The business buzz around CMS gives an economic boost to the region as well. Past studies by the North Carolina Motorsports Association estimate the economic impact of NASCAR’s Sprint All-Star Race and Coca-Cola 600 Speedweeks at $230 million. The Cabarrus (County) Regional Chamber of Commerce, moreover, reports that each one of CMS’ three annual Sprint Cup races puts $100 million into the local economy. During the Coke 600 week alone, for example, an estimated 20,000 campers gather on the CMS grounds.
The Coke 600 is also a perfect time for NASCAR to promote new philanthropic initiatives. Billed as the world’s largest Memorial Day Weekend celebration, the Coca-Cola 600 kicks off the first at-track activation of “NASCAR Unites – An American Salute,” a six-week patriotic initiative uniting the NASCAR industry and fans this summer to celebrate America and support U.S. military families.

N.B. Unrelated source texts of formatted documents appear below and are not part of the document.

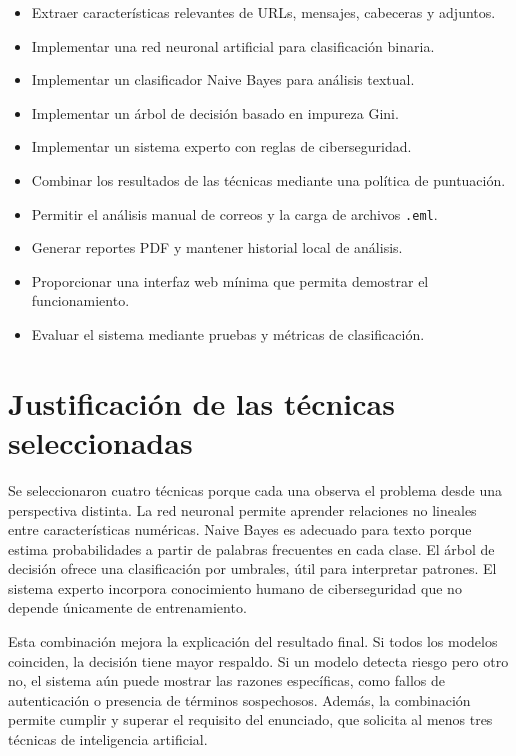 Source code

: \documentclass[12pt,letterpaper]{article}
\begin{document}
\begin{itemize}
    \item Extraer características relevantes de URLs, mensajes, cabeceras y adjuntos.
    \item Implementar una red neuronal artificial para clasificación binaria.
    \item Implementar un clasificador Naive Bayes para análisis textual.
    \item Implementar un árbol de decisión basado en impureza Gini.
    \item Implementar un sistema experto con reglas de ciberseguridad.
    \item Combinar los resultados de las técnicas mediante una política de puntuación.
    \item Permitir el análisis manual de correos y la carga de archivos \texttt{.eml}.
    \item Generar reportes PDF y mantener historial local de análisis.
    \item Proporcionar una interfaz web mínima que permita demostrar el funcionamiento.
    \item Evaluar el sistema mediante pruebas y métricas de clasificación.
\end{itemize}

\section{Justificación de las técnicas seleccionadas}

Se seleccionaron cuatro técnicas porque cada una observa el problema desde una perspectiva distinta. La red neuronal permite aprender relaciones no lineales entre características numéricas. Naive Bayes es adecuado para texto porque estima probabilidades a partir de palabras frecuentes en cada clase. El árbol de decisión ofrece una clasificación por umbrales, útil para interpretar patrones. El sistema experto incorpora conocimiento humano de ciberseguridad que no depende únicamente de entrenamiento.

Esta combinación mejora la explicación del resultado final. Si todos los modelos coinciden, la decisión tiene mayor respaldo. Si un modelo detecta riesgo pero otro no, el sistema aún puede mostrar las razones específicas, como fallos de autenticación o presencia de términos sospechosos. Además, la combinación permite cumplir y superar el requisito del enunciado, que solicita al menos tres técnicas de inteligencia artificial.
\end{document}
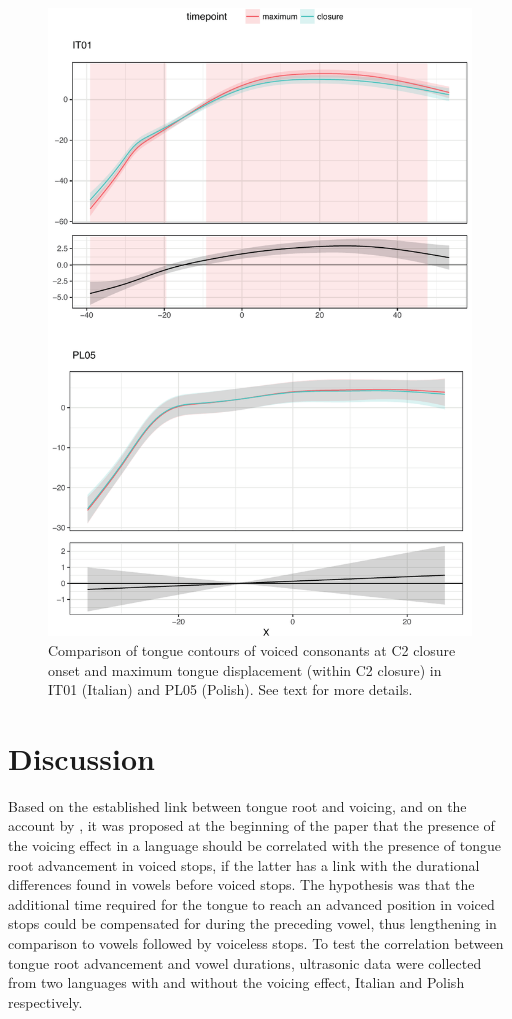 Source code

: \documentclass[authoryear, twocolumn]{elsarticle}
\begin{document}
\begin{figure}
    \centering
    \includegraphics[height=.9\textheight]{fig/voiced.pdf}
    \caption{Comparison of tongue contours of voiced consonants at C2 closure onset and maximum tongue displacement (within C2 closure) in IT01 (Italian) and PL05 (Polish). See text for more details.}
    \label{f:voiced}
\end{figure}

\section{Discussion}\label{discussion}

Based on the established link between tongue root and voicing, and on
the account by \citet{halle1967}, it was proposed at the beginning of
the paper that the presence of the voicing effect in a language should
be correlated with the presence of tongue root advancement in voiced
stops, if the latter has a link with the durational differences found in
vowels before voiced stops. The hypothesis was that the additional time
required for the tongue to reach an advanced position in voiced stops
could be compensated for during the preceding vowel, thus lengthening in
comparison to vowels followed by voiceless stops. To test the
correlation between tongue root advancement and vowel durations,
ultrasonic data were collected from two languages with and without the
voicing effect, Italian and Polish respectively.
\end{document}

The weekend’s festivities include a patriotic pre-race military salute and special USO race invitations. (Ironic, indeed, as Congress is set to vote on a bill that could strike such expenditures as the U.S. Army’s sponsorship of Ryan Newman’s Stewart-Haas Racing car from the U.S. military budget.)
NASCAR also just announced that it will become the first motorsports organization to align with Beyond Sport, a global organization that promotes using sport to create positive social change.
Through Beyond Sport, NASCAR joins a movement led by a network of leagues including the NFL, MLS, NBA, WNBA, NHL, and MLB that allows it to exchange best practices on community involvement, and to promote the numerous efforts of drivers, race teams, track operators, and others within the industry to improve people’s lives. It also provides NASCAR the opportunity to highlight the initiatives of the NASCAR Foundation, NASCAR’s Drive for Diversity, and NASCAR Green while networking with leagues and their partners around the world.